The projections were used to reconstruct the cochlea. Custom-written phase retrieval software for non-interferometric phase imaging with partially coherent X-rays was used42-44. Reconstructions were on a 2048 x 2048 grid with custom-written software45. The reconstructions resulted in 1.45 µm isotropic voxels. The spatial resolution was determined from the system's response to a sharp discontinuity in the image, such as a bony edge. The parameter measured was the distance required for the gray values to fall from 90% to 10%. The resulting distance was 4.4 µm.

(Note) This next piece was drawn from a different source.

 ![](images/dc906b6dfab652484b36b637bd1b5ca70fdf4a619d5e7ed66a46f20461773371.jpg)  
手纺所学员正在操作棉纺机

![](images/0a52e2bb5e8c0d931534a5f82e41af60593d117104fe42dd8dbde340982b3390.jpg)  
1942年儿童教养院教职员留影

2.5 Events observed during and after surgery
Under optimal anesthesia, the mouse’s expected heart rate is between 300 to 450 beats per minute (bpm), with an oxygen saturation above 96% and a breathing rate of around 55-65 breaths/min46. Four out of 45 mice (8.9%) had an episode with fewer than 50 bpm breathing rates. Decreasing the isoflurane concentration to 0.5% for 1 to 3 minutes restored normal breathing and respiratory rates. While little to no bleeding during the surgeries is typical, in 6 out of 45 mice (13.3%), for example, bleeding from the jugular vein occurred after the retractor nicked the vessel. Gentle pressure with a sterile cotton-tipped applicator stopped the bleeding. Bleeding also occurred while making the cochleostomy (3 mice, 6.7%). Since the mouse’s head was not tightly fixed in the head holder, it moved slightly from the animal’s breathing. The stapedial artery moved similarly, and in rare instances, into the beam path of the CO2 laser or drilling while creating the cochleostomy. Bleeding by opening the stapedial artery could be severe, and it was difficult to stop. It is important to record bleeding events and episodes of hypoxia as they may affect mouse hearing.

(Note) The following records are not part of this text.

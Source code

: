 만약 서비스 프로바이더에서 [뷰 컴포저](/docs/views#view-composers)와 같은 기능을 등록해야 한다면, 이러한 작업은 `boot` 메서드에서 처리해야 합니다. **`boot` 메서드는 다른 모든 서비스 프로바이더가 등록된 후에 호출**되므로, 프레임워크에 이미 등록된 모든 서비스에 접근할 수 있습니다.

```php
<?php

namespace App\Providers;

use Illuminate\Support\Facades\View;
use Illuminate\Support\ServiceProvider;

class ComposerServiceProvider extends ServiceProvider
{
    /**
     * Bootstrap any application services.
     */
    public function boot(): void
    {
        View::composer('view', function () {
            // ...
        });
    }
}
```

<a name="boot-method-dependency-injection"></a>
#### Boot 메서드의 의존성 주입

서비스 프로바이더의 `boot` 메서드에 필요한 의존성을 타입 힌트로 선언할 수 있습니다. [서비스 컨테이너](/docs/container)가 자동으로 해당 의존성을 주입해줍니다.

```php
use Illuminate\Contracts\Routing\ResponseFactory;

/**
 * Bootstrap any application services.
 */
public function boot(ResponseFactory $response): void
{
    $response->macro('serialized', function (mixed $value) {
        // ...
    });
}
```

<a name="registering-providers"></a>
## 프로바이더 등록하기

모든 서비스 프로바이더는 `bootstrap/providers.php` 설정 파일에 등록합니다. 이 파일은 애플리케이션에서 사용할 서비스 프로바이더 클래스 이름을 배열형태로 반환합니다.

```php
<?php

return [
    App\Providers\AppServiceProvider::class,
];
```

The vestibular system is close to the cochlear base and can be affected by the catheter’s placement. Symptoms indicating vestibular stimulation or damage (VDs) included a tilted head, shaking the head, a twirling body, and the mouse's inability to extend arms toward the cage to grab it while held by the tail. Vestibular symptoms showed in 19 out of 45 mice up to 72 hours post-surgery and did not recover over time. All mice showing vestibular symptoms had the catheter implanted toward the base of the cochlea.

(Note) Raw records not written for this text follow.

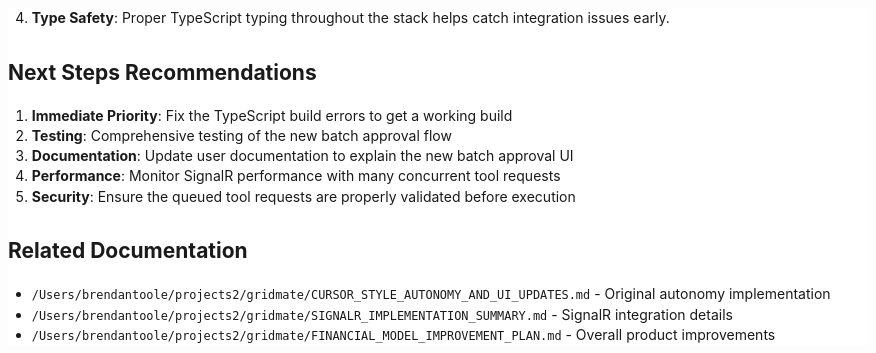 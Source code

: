 4. **Type Safety**: Proper TypeScript typing throughout the stack helps catch integration issues early.

## Next Steps Recommendations

1. **Immediate Priority**: Fix the TypeScript build errors to get a working build
2. **Testing**: Comprehensive testing of the new batch approval flow
3. **Documentation**: Update user documentation to explain the new batch approval UI
4. **Performance**: Monitor SignalR performance with many concurrent tool requests
5. **Security**: Ensure the queued tool requests are properly validated before execution

## Related Documentation
- `/Users/brendantoole/projects2/gridmate/CURSOR_STYLE_AUTONOMY_AND_UI_UPDATES.md` - Original autonomy implementation
- `/Users/brendantoole/projects2/gridmate/SIGNALR_IMPLEMENTATION_SUMMARY.md` - SignalR integration details
- `/Users/brendantoole/projects2/gridmate/FINANCIAL_MODEL_IMPROVEMENT_PLAN.md` - Overall product improvements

Overall surgical and recovery times were not affected by the above-described incidents (Figure 5). After surgery, the mice's body weight decreased by 3.56 ± 3.12% and 6.28 ± 9.90% at 24 hours and one week, respectively. The body weight was back or above pre-surgery two weeks after the surgery. On average, mice presenting signs of vestibular damage lost more weight (11.95 ± 12.73% one-week post-surgery). Two mice from the VD group were euthanized for losing more than 25% of body weight during the first week after the surgery (Supplemental Figure 5). No other animal required euthanasia in this study.